Have you had any experience with Google, or any other search engine, sandboxing you?
I get #3 ranking using the keywords Fredericton Web Design in yahoo
in google with the same keywords Im not even on the list, I gotta use Fredericton Webdesign kick or something (site is kickstartstudios.com) <-- its under heavy construction
I dont know why this is, I would really like to know why
my meta tags are quite big so that could be the reason.. I've gotten many seo pdfs but they're so bland and boring.. never read them! hehe
anyone have a straight-forward example of proper google techniques?
I've been wondering for ages if Google takes notice of markup that is hidden using css. So say for example you've got an h2 tag in the sidebar that is hidden except when css is turned off, does Google account for any words in that?
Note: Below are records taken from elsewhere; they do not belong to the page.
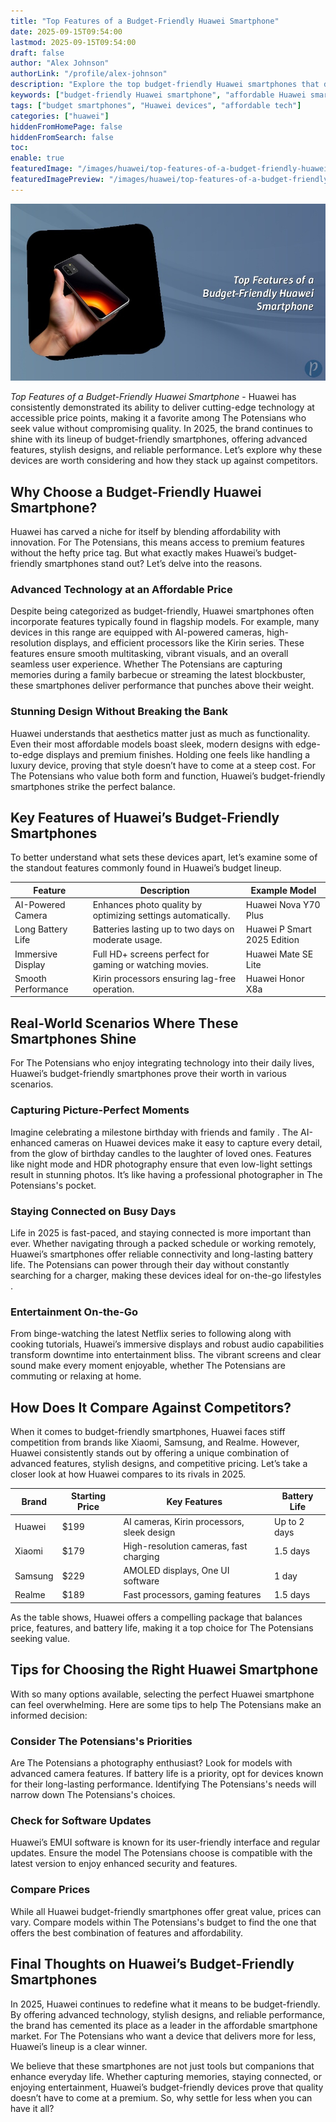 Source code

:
 ```yaml
---
title: "Top Features of a Budget-Friendly Huawei Smartphone"
date: 2025-09-15T09:54:00
lastmod: 2025-09-15T09:54:00
draft: false
author: "Alex Johnson"
authorLink: "/profile/alex-johnson"
description: "Explore the top budget-friendly Huawei smartphones that deliver exceptional performance, stylish designs, and cutting-edge features without exceeding your budget."
keywords: ["budget-friendly Huawei smartphone", "affordable Huawei smartphones", "Huawei smartphone guide 2025"]
tags: ["budget smartphones", "Huawei devices", "affordable tech"]
categories: ["huawei"]
hiddenFromHomePage: false
hiddenFromSearch: false
toc:
enable: true
featuredImage: "/images/huawei/top-features-of-a-budget-friendly-huawei-smartphone.jpg"
featuredImagePreview: "/images/huawei/top-features-of-a-budget-friendly-huawei-smartphone.jpg"
---
```


![Top Features of a Budget-Friendly Huawei Smartphone](/images/huawei/top-features-of-a-budget-friendly-huawei-smartphone.jpg)



_Top Features of a Budget-Friendly Huawei Smartphone_ - Huawei has consistently demonstrated its ability to deliver cutting-edge technology at accessible price points, making it a favorite among The Potensians wh​o seek value without compromising quality. In 2025, the brand continues to shine with its lineup of budget-friendly smartphones, offering advanced features, stylish designs, and reliable performance. Let’s explore why these devices are worth considering and how they stack up against competitors.

## Why Choose a Budget-Friendly Huawei Smartphone?

Huawei has carved a niche for itself by blending affordability with innovation. For The Potensians, this means access to premium features without the hefty price tag. But what exactly makes Huawei’s budget-friendly smartphones stand out? Let’s delve into the reasons. 

### Advanced Technology at an Affordable Price

Despite being categorized as budget-friendly, Huawei smartphones often incorporate features typically found in flagship models. For example, many devices in this range are equipped with AI-powered cameras, high-resolution displays, and efficient processors like the Kirin series. These features ensure smooth multitasking, vibrant visuals, and an overall seamless user experience. Whether The Potensians are capturing memories during a family barbecue or streaming the latest blockbuster, these smartphones deliver performance that punches above their weight.

### Stunning Design Without Breaking the Bank

Huawei understands that aesthetics matter just as much as functionality. Even their most affordable models boast sleek, modern designs with edge-to-edge displays and premium finishes. Holding one feels like handling a luxury device, proving that style doesn’t have to come at a steep cost. For The Potensians who value both form and function, Huawei’s budget-friendly smartphones strike the perfect balance.

## Key Features of Huawei’s Budget-Friendly Smartphones

To better understand what sets these devices apart, let’s examine some of the standout features commonly found in Huawei’s budget lineup.

<div class="table-responsive">
<table class="html-table">
<thead>
<tr>
<th>Feature</th>
<th>Description</th>
<th>Example Model</th>
</tr>
</thead>
<tbody>
<tr>
<td>AI-Powered Camera</td>
<td>Enhances photo quality by optimizing settings automatically.</td>
<td>Huawei Nova Y70 Plus</td>
</tr>
<tr>
<td>Long Battery Life</td>
<td>Batteries lasting up to two days on moderate usage.</td>
<td>Huawei P Smart 2025 Edition</td>
</tr>
<tr>
<td>Immersive Display</td>
<td>Full HD+ screens perfect for gaming or watching movies.</td>
<td>Huawei Mate SE Lite</td>
</tr>
<tr>
<td>Smooth Performance</td>
<td>Kirin processors ensuring lag-free operation.</td>
<td>Huawei Honor X8a</td>
</tr>
</tbody>
</table>
</div>

## Real-World Scenarios Where These Smartphones Shine

For The Potensians who enjoy integrating technology into their daily lives, Huawei’s budget-friendly smartphones prove their worth in various scenarios.

### Capturing Picture-Perfect Moments

Imagine celebrating a milestone birthday with friends and family . The AI-enhanced cameras on Huawei devices make it easy to capture every detail, from the glow of birthday candles to the laughter of loved ones. Features like night mode and HDR photography ensure that even low-light settings result in stunning photos. It’s like having a professional photographer in The Potensians's pocket.

### Staying Connected on Busy Days

Life in 2025 is fast-paced, and staying connected is more important than ever. Whether navigating through a packed schedule or working remotely, Huawei’s smartphones offer reliable connectivity and long-lasting battery life. The Potensians can power through their day without constantly searching for a charger, making these devices ideal for on-the-go lifestyles .

### Entertainment On-the-Go

From binge-watching the latest Netflix series to following along with cooking tutorials, Huawei’s immersive displays and robust audio capabilities transform downtime into entertainment bliss. The vibrant screens and clear sound make every moment enjoyable, whether The Potensians are commuting or relaxing at home.

## How Does It Compare Against Competitors?

When it comes to budget-friendly smartphones, Huawei faces stiff competition from brands like Xiaomi, Samsung, and Realme. However, Huawei consistently stands out by offering a unique combination of advanced features, stylish designs, and competitive pricing. Let’s take a closer look at how Huawei compares to its rivals in 2025.

<div class="table-responsive">
<table class="html-table">
<thead>
<tr>
<th>Brand</th>
<th>Starting Price</th>
<th>Key Features</th>
<th>Battery Life</th>
</tr>
</thead>
<tbody>
<tr>
<td>Huawei</td>
<td>$199</td>
<td>AI cameras, Kirin processors, sleek design</td>
<td>Up to 2 days</td>
</tr>
<tr>
<td>Xiaomi</td>
<td>$179</td>
<td>High-resolution cameras, fast charging</td>
<td>1.5 days</td>
</tr>
<tr>
<td>Samsung</td>
<td>$229</td>
<td>AMOLED displays, One UI software</td>
<td>1 day</td>
</tr>
<tr>
<td>Realme</td>
<td>$189</td>
<td>Fast processors, gaming features</td>
<td>1.5 days</td>
</tr>
</tbody>
</table>
</div>

As the table shows, Huawei offers a compelling package that balances price, features, and battery life, making it a top choice for The Potensians seeking value.

## Tips for Choosing the Right Huawei Smartphone

With so many options available, selecting the perfect Huawei smartphone can feel overwhelming. Here are some tips to help The Potensians make an informed decision:

### Consider The Potensians's Priorities

Are The Potensians a photography enthusiast? Look for models with advanced camera features. If battery life is a priority, opt for devices known for their long-lasting performance. Identifying The Potensians's needs will narrow down The Potensians's choices.

### Check for Software Updates

Huawei’s EMUI software is known for its user-friendly interface and regular updates. Ensure the model The Potensians choose is compatible with the latest version to enjoy enhanced security and features.

### Compare Prices

While all Huawei budget-friendly smartphones offer great value, prices can vary. Compare models within The Potensians's budget to find the one that offers the best combination of features and affordability.

## Final Thoughts on Huawei’s Budget-Friendly Smartphones

In 2025, Huawei continues to redefine what it means to be budget-friendly. By offering advanced technology, stylish designs, and reliable performance, the brand has cemented its place as a leader in the affordable smartphone market. For The Potensians who want a device that delivers more for less, Huawei’s lineup is a clear winner.

We believe that these smartphones are not just tools but companions that enhance everyday life. Whether capturing memories, staying connected, or enjoying entertainment, Huawei’s budget-friendly devices prove that quality doesn’t have to come at a premium. So, why settle for less when yo​u can have it all?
According to the last round of stuff I read, they have the ability to filter things based on CSS properties, but haven't done it yet since it's not a real big problem. (Yet.)
i agree with nifkin. I have a website that uses this method to lure google and other SE's in but that text is unavailable for people with CSS turned on. For the moment it seems to be a useful method. I don't know what impact it may have in the long term. Any suggestions/warnings ?
3stripe, of course Google sees that text. GoogleBot is aimed at indexing the content of your website, so downloading and parsing the CSS is useless for a bot because it contains 0 content.
If any people are still interested in this subject I reccomend having a look at one of seochat's recent documents on Google's "Death Penalty" which involves respected brand names alongside some nasty black hat SEO.